Many of us in the coastal area were brought up hearing the "cawk, cawk" call of a local cock pheasants. These birds were often mistakenly called "natives" but we all knew that they originated in China and were brought over here to supplement our hard hunted real native game birds, the grouse and woodcock.
Here on the Seacoast, especially when we had a mild winter, we'd witness flocks of pheasants that had survived the winter. And in the late days of summer we'd take rides around our tried and true pheasant covers hoping to find some broods of home-grown pheasant chicks. Often we were quite successful in locating several local broods of which we kept tabs on so we could locate them come opening day of the bird season, which then was always set on Oct. 1.
In a year when we had mild winters, it was not unusual for us to have quite a few pheasant flocks to provide some great hunting, but some had been hit hard by predators, both wild and domestic.

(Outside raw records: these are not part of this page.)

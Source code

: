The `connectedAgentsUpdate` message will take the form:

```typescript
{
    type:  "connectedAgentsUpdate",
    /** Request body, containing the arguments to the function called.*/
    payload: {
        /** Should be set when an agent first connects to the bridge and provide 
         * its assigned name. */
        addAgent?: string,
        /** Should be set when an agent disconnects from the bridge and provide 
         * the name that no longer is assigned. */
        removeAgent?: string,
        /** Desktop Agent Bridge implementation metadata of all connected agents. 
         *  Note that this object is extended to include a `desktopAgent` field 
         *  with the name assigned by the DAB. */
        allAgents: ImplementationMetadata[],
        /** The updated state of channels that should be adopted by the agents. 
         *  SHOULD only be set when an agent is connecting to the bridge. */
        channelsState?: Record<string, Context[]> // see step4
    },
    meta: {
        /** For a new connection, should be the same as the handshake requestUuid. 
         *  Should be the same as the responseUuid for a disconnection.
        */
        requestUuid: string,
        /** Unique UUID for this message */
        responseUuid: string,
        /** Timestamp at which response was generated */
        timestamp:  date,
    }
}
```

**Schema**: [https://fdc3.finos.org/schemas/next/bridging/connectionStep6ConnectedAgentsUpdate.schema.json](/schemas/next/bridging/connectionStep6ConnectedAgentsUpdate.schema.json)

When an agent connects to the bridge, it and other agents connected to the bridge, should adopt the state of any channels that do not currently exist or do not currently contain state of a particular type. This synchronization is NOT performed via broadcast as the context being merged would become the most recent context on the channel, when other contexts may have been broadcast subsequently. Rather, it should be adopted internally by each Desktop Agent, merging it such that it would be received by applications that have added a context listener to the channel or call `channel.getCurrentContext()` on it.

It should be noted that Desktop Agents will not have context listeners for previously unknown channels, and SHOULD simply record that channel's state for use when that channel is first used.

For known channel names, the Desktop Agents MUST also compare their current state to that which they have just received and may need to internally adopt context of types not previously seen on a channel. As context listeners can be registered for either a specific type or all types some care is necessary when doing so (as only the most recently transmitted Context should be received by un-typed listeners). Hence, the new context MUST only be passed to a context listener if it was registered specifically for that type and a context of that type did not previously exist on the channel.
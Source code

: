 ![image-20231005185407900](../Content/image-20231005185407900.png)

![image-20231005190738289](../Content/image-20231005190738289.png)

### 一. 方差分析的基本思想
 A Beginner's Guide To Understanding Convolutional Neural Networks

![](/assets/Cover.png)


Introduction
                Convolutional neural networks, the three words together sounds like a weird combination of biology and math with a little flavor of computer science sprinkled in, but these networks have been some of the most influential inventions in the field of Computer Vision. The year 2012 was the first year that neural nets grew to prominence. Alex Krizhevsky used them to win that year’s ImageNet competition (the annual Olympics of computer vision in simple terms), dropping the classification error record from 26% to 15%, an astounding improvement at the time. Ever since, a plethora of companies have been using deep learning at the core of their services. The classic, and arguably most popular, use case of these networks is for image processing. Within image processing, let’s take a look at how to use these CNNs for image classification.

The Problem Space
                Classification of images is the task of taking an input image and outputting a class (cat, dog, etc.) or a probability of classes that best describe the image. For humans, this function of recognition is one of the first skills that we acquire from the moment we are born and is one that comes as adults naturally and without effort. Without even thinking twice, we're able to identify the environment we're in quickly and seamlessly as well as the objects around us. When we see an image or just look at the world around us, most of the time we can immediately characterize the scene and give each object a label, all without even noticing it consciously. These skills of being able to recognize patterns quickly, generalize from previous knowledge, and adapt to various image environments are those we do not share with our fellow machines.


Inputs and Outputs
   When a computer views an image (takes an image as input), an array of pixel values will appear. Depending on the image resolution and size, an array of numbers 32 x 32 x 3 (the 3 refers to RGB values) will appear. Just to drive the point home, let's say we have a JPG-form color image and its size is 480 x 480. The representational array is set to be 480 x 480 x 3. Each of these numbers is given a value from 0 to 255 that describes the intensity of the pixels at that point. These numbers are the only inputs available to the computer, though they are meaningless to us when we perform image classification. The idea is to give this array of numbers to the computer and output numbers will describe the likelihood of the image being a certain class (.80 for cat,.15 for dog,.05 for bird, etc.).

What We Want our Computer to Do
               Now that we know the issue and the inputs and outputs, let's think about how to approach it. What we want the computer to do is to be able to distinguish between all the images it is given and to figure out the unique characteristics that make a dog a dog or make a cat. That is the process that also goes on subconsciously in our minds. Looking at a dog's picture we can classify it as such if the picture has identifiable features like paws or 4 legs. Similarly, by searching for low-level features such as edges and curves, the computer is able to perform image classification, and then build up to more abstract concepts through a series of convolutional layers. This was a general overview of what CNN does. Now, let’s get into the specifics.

One of the worst was big house cat pets, and the worst of those were cats that had turned completely feral and often would clean out a whole brood of pheasant chicks. Luckily, if the brood was hatched early enough in the summer, a second attempt would be made but unless the mother hen pheasant was easily identified, we often never knew if it was the same hen that had lost her first brood of chicks to predators.
So why did the 16-gauge, a perfectly fine upland bird hunting load, go out of favor? We think it was because of the limitations that were connected with that shell. The 16-gauge was a terrific upland game load but it lacked the choices of loads such as both the 20-gauge and 12-gauge offered.
Both the 12- and 20-gauge offered special waterfowl loads that were scarce in 16-gauge. And when non-toxic or steel shot became mandated for waterfowling, it just about put this great mid/power load out of business. The advent of the three-inch 20-gauge load also had a lot to do with it as 20-gauge shotguns became very fashionable and useful because those three-inch loads could equal or best the available 16- or 12-gauge loads and still function well as a regular 20-gauge.
Another killer for the 16-gauge was the fact that it was nearly impossible to get set up with that little-used gauge for reloading, and the components needed were also hard or impossible to purchase, where the same things needed to reload 12- and 20-gauge shot shells were often bought right off the counter.
We've never owned a 16-gauge shotgun. But someday if we find an old classic double 16-gauge in good, safe condition we'd probably mortgage our house to buy it. Why? Just because!